Exercise materials START

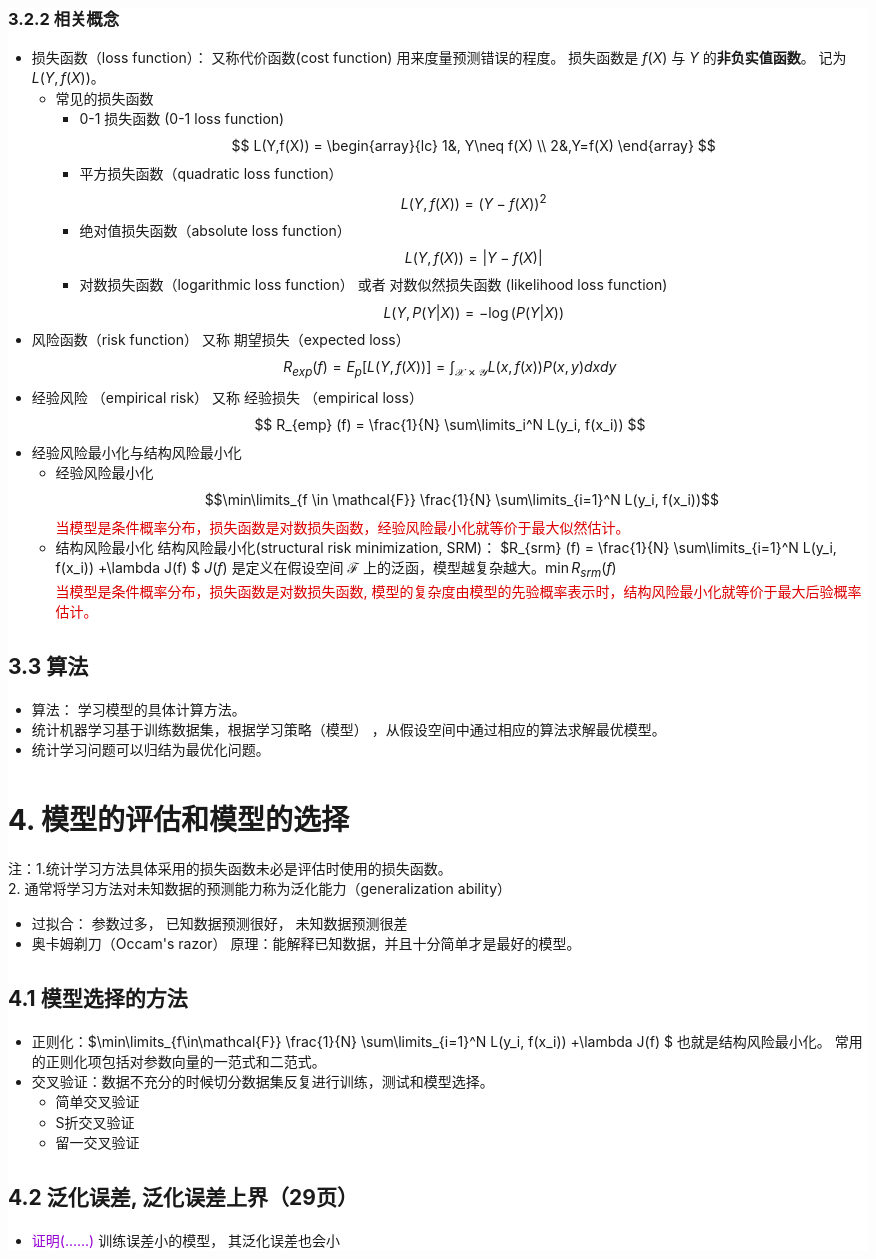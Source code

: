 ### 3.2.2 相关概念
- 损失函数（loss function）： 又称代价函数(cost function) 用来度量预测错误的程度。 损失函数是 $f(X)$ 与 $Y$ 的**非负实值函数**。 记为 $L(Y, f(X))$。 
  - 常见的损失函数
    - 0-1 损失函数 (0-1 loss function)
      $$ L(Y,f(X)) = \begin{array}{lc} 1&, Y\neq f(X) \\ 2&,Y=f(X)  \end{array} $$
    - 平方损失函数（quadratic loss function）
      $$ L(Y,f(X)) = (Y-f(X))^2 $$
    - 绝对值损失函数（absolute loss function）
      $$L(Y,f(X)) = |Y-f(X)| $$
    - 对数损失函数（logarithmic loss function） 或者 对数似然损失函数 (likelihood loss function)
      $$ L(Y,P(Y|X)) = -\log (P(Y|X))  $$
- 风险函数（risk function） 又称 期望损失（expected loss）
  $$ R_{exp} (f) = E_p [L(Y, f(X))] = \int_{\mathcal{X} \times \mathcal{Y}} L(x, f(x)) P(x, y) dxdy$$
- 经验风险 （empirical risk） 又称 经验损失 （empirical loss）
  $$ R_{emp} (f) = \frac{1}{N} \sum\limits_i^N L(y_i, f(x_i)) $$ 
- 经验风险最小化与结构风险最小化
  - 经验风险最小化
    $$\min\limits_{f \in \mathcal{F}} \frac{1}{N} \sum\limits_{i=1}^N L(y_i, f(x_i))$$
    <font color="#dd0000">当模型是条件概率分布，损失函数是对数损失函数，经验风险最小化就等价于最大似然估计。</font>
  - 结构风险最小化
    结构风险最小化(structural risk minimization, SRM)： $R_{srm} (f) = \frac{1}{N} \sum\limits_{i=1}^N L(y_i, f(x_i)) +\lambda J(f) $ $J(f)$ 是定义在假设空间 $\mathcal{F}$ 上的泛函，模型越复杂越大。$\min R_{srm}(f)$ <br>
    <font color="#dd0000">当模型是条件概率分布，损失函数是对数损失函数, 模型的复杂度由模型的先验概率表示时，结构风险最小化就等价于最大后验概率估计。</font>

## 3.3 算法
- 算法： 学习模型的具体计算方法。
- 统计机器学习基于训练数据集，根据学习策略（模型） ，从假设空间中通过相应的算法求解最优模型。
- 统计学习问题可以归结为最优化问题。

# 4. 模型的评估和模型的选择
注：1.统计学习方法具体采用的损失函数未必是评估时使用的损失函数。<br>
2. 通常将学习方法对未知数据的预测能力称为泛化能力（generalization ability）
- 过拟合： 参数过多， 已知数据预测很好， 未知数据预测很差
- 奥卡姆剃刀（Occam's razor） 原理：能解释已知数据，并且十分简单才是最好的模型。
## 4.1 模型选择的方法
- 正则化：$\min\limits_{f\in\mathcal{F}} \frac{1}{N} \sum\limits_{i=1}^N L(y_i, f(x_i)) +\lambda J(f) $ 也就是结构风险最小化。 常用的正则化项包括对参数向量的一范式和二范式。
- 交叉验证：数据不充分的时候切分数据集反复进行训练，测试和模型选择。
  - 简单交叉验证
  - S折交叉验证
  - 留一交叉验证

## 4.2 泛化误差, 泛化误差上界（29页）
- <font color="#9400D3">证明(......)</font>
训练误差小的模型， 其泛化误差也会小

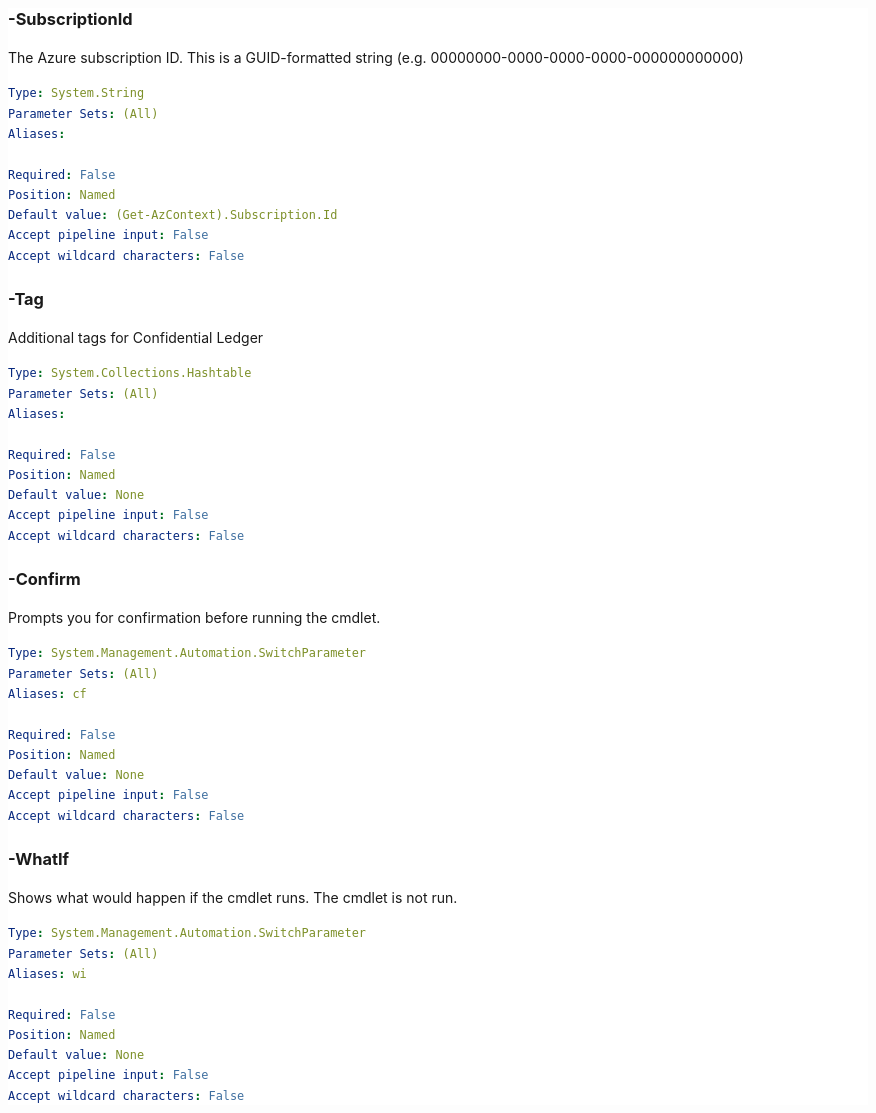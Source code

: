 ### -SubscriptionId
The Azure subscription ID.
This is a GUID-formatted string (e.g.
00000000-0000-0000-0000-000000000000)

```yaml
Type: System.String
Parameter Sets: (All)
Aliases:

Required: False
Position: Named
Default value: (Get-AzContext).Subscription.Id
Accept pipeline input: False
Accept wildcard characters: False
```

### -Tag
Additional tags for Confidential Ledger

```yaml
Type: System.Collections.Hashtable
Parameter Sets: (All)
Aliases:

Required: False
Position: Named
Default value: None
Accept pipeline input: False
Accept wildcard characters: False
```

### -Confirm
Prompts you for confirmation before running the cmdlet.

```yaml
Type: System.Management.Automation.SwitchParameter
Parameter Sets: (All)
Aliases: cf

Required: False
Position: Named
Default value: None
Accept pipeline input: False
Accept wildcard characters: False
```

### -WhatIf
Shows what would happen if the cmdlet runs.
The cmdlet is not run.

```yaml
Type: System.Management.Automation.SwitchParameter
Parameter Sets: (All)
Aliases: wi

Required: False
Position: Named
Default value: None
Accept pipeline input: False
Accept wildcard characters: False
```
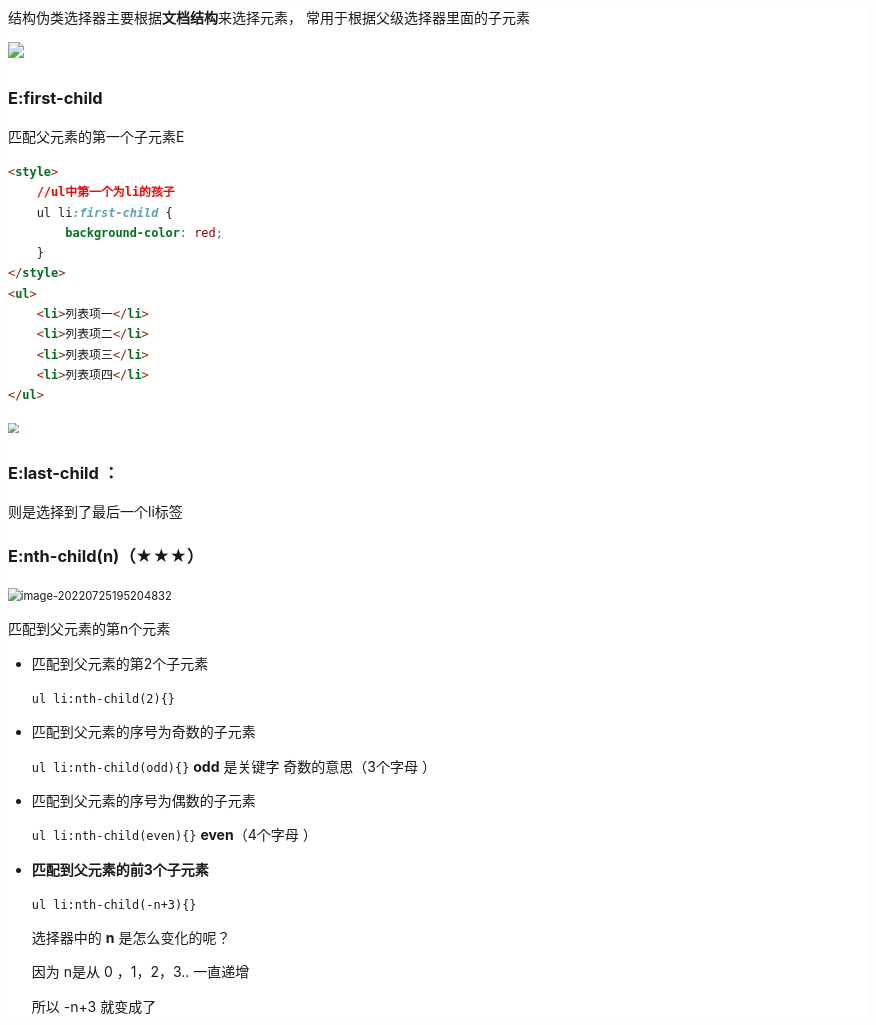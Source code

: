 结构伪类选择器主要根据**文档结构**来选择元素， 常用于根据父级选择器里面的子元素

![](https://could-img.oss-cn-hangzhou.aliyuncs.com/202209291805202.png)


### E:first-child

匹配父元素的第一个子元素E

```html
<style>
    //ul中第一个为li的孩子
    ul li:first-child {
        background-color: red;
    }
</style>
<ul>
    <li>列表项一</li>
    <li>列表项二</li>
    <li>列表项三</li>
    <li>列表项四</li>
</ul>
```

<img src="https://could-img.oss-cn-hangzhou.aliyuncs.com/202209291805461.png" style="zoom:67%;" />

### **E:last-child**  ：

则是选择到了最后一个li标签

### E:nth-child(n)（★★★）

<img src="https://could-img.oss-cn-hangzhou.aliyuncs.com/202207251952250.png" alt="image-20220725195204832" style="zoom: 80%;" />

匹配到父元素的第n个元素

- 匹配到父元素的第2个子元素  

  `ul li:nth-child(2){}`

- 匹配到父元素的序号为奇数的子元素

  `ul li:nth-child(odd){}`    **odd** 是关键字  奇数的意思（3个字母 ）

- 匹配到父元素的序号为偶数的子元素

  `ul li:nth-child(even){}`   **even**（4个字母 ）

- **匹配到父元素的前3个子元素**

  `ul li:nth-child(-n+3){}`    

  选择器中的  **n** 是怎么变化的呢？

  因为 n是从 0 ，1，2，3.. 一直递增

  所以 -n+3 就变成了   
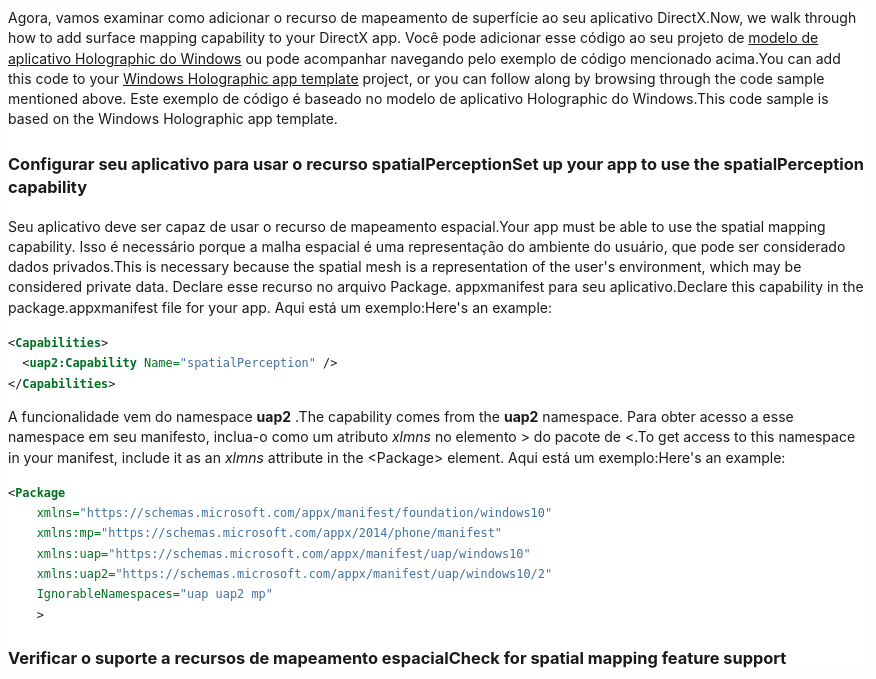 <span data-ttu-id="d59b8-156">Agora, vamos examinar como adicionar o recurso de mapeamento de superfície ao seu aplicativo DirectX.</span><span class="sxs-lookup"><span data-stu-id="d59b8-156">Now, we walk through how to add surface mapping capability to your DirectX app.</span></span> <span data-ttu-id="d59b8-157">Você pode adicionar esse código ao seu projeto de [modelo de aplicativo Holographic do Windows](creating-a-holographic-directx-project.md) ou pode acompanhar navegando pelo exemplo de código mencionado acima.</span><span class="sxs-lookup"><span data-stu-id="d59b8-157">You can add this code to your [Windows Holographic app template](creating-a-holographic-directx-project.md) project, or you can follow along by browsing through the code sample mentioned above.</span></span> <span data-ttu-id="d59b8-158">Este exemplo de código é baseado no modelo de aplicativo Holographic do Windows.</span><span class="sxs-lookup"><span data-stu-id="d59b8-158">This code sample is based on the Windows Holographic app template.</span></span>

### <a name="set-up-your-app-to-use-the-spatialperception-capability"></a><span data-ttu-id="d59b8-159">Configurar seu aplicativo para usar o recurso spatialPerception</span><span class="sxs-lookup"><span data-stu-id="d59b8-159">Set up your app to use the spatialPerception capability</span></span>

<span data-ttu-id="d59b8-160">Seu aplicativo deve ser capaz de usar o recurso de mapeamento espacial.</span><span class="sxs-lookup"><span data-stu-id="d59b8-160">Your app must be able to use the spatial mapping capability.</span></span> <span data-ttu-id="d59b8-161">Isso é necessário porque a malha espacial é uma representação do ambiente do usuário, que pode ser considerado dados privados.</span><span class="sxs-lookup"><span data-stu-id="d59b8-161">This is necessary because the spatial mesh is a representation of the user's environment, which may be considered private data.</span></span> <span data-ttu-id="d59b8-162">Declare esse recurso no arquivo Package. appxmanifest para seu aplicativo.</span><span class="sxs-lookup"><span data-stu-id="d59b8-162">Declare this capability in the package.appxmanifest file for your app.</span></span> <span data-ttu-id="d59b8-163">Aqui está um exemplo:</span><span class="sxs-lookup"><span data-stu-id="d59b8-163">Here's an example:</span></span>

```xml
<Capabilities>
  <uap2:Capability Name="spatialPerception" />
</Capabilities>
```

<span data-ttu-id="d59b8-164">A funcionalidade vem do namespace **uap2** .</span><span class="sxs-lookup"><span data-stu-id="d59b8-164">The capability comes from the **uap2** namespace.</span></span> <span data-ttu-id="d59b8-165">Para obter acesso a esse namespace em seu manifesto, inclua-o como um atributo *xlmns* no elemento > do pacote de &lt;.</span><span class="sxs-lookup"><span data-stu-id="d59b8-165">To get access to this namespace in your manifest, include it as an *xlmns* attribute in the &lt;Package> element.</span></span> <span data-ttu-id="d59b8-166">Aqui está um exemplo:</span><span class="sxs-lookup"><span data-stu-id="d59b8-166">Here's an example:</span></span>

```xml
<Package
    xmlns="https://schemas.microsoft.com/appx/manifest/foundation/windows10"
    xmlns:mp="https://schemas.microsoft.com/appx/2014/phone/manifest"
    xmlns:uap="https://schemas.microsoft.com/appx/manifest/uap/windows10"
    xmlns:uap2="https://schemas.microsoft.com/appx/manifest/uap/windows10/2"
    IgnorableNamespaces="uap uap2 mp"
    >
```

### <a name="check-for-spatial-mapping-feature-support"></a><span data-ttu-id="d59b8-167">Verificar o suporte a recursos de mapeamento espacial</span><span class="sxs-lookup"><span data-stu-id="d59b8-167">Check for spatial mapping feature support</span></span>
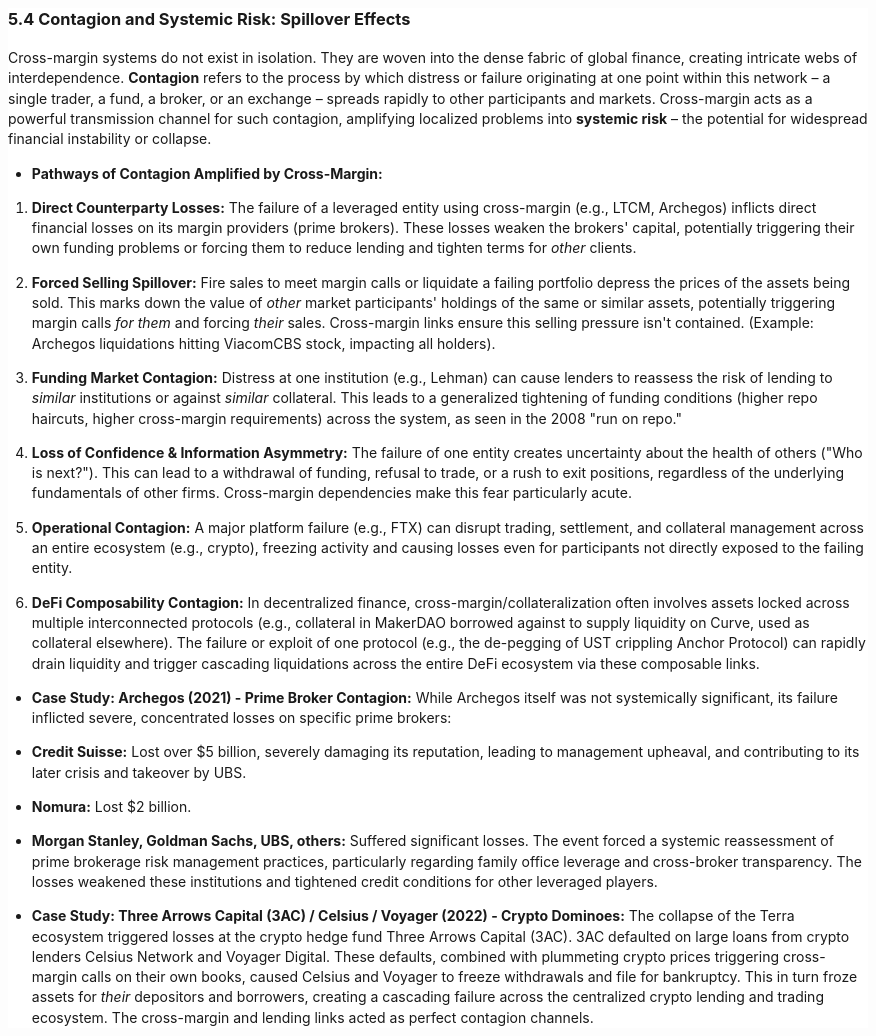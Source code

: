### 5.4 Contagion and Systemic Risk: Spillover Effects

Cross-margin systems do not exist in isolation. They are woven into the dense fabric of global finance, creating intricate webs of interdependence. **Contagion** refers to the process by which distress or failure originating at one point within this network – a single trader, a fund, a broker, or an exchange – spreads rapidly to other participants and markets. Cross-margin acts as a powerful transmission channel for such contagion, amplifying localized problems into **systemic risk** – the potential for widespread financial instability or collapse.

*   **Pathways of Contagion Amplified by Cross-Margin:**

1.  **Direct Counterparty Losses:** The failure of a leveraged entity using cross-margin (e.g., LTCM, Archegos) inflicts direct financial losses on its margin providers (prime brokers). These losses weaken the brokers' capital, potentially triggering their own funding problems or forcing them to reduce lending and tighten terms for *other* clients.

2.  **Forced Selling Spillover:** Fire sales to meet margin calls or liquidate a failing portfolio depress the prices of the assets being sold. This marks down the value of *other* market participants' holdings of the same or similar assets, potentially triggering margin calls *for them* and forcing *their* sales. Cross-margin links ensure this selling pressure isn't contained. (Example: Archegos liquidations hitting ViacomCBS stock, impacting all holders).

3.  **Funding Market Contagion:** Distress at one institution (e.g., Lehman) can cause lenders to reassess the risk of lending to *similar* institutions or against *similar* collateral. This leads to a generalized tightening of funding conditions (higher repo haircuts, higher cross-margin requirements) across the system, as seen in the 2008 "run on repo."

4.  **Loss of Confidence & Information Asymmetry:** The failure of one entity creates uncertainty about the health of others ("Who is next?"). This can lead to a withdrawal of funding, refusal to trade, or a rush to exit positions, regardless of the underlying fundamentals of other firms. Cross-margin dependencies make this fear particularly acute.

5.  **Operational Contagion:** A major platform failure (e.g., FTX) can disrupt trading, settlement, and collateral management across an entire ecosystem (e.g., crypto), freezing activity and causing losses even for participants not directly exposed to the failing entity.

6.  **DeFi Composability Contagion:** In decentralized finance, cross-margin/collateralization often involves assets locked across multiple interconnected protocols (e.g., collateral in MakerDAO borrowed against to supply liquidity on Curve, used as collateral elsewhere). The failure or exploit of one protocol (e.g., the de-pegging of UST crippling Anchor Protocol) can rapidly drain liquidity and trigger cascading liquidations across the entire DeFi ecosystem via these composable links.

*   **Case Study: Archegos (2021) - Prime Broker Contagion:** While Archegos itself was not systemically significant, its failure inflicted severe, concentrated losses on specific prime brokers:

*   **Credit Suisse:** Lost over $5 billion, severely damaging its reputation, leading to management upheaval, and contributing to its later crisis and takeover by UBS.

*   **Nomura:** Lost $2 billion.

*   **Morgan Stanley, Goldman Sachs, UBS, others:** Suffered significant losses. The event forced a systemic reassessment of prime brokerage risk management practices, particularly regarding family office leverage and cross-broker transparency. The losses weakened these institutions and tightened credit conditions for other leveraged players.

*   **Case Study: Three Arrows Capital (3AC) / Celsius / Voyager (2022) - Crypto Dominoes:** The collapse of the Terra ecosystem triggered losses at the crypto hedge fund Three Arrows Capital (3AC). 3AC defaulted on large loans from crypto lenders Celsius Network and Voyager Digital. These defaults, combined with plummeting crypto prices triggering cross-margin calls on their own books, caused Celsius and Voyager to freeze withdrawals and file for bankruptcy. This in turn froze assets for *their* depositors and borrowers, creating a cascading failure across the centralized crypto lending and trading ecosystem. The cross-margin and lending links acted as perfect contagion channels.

Exercise materials END

* Assigned task: Copy whichever lines of the records above contain the word "similar".

* Response to this task:
2.  **Forced Selling Spillover:** Fire sales to meet margin calls or liquidate a failing portfolio depress the prices of the assets being sold. This marks down the value of *other* market participants' holdings of the same or similar assets, potentially triggering margin calls *for them* and forcing *their* sales. Cross-margin links ensure this selling pressure isn't contained. (Example: Archegos liquidations hitting ViacomCBS stock, impacting all holders).
3.  **Funding Market Contagion:** Distress at one institution (e.g., Lehman) can cause lenders to reassess the risk of lending to *similar* institutions or against *similar* collateral. This leads to a generalized tightening of funding conditions (higher repo haircuts, higher cross-margin requirements) across the system, as seen in the 2008 "run on repo."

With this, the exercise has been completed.